- _WORK ORDER_
Examine the entries and show every line in which the word "true" is found.

- _Records from a dataset_
______
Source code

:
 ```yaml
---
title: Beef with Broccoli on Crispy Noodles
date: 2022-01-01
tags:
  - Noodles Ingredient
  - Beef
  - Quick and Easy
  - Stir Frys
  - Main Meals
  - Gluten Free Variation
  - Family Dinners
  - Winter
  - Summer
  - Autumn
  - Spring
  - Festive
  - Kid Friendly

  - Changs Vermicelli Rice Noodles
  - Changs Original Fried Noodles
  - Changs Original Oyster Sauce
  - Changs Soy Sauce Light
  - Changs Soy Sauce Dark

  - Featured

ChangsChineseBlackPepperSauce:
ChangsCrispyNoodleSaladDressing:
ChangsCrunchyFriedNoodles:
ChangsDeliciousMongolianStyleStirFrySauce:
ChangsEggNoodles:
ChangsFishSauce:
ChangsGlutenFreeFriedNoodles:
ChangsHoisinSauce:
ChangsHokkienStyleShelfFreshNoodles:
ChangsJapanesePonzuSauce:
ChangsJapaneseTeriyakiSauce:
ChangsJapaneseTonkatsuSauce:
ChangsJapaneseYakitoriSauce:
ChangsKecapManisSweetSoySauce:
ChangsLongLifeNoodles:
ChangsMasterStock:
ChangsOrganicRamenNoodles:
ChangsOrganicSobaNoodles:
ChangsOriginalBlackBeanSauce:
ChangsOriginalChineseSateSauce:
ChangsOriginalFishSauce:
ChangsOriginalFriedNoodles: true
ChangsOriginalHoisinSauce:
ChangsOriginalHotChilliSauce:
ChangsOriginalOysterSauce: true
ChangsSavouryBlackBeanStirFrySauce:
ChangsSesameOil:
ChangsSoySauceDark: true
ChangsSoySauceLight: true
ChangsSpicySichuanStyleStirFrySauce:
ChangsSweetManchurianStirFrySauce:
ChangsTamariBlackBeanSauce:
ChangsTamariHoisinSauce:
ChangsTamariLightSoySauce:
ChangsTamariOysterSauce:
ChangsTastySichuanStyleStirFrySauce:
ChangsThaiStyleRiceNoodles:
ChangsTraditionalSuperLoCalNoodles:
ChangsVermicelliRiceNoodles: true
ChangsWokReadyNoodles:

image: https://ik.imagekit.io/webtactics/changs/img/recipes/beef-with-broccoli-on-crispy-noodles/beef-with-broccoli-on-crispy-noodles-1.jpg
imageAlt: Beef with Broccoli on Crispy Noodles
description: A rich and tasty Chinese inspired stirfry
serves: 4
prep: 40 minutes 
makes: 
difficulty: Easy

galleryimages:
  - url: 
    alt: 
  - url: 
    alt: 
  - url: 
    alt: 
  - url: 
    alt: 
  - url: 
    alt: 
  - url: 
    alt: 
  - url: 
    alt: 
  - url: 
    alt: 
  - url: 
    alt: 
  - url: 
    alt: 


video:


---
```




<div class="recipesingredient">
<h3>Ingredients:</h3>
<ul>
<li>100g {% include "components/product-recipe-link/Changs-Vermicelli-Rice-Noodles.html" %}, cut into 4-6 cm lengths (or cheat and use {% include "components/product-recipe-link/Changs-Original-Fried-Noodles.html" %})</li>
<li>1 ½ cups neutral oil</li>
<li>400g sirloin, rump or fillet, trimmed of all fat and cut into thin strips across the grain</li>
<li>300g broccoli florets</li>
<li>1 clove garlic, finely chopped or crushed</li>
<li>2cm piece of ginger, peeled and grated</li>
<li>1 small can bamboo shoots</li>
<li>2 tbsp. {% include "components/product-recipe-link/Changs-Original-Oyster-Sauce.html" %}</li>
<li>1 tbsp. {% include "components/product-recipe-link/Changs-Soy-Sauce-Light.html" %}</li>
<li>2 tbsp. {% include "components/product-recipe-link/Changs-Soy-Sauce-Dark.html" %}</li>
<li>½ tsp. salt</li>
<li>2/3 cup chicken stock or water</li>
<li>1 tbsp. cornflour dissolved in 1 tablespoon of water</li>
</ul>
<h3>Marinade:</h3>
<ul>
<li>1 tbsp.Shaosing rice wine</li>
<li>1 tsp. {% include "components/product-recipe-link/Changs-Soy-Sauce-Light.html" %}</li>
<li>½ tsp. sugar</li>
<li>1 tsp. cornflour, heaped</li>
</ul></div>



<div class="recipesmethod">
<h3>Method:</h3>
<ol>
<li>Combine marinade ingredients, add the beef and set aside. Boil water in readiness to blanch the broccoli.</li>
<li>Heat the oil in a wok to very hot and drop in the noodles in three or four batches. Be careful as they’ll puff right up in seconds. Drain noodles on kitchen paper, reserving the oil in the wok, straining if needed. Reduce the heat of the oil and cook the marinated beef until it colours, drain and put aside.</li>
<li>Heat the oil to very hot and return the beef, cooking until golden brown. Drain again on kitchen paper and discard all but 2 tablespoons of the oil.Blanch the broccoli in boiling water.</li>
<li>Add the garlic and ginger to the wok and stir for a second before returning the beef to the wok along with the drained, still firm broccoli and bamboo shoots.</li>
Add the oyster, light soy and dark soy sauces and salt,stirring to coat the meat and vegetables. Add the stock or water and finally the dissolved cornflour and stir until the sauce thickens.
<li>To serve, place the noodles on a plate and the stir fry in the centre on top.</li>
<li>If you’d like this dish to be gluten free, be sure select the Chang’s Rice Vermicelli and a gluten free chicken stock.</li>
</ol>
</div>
______
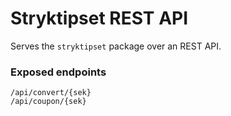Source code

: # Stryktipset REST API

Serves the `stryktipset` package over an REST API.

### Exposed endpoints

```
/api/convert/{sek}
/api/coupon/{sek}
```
______
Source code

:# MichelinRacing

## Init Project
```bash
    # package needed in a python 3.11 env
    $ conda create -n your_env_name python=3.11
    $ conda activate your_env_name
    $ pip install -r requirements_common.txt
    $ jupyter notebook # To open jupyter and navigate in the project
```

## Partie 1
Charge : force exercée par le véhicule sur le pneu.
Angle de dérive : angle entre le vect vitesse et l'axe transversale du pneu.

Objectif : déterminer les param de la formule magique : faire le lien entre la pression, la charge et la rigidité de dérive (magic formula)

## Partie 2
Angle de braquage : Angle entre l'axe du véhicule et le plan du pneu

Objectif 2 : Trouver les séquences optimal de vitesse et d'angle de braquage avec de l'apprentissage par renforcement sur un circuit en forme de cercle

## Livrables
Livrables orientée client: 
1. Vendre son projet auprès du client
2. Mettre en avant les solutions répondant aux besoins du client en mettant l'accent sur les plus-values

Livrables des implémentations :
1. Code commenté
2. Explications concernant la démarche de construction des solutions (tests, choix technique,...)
______
- _ANSWER SECTION_
ChangsOriginalFriedNoodles: true
ChangsOriginalOysterSauce: true
ChangsSoySauceDark: true
ChangsSoySauceLight: true
ChangsVermicelliRiceNoodles: true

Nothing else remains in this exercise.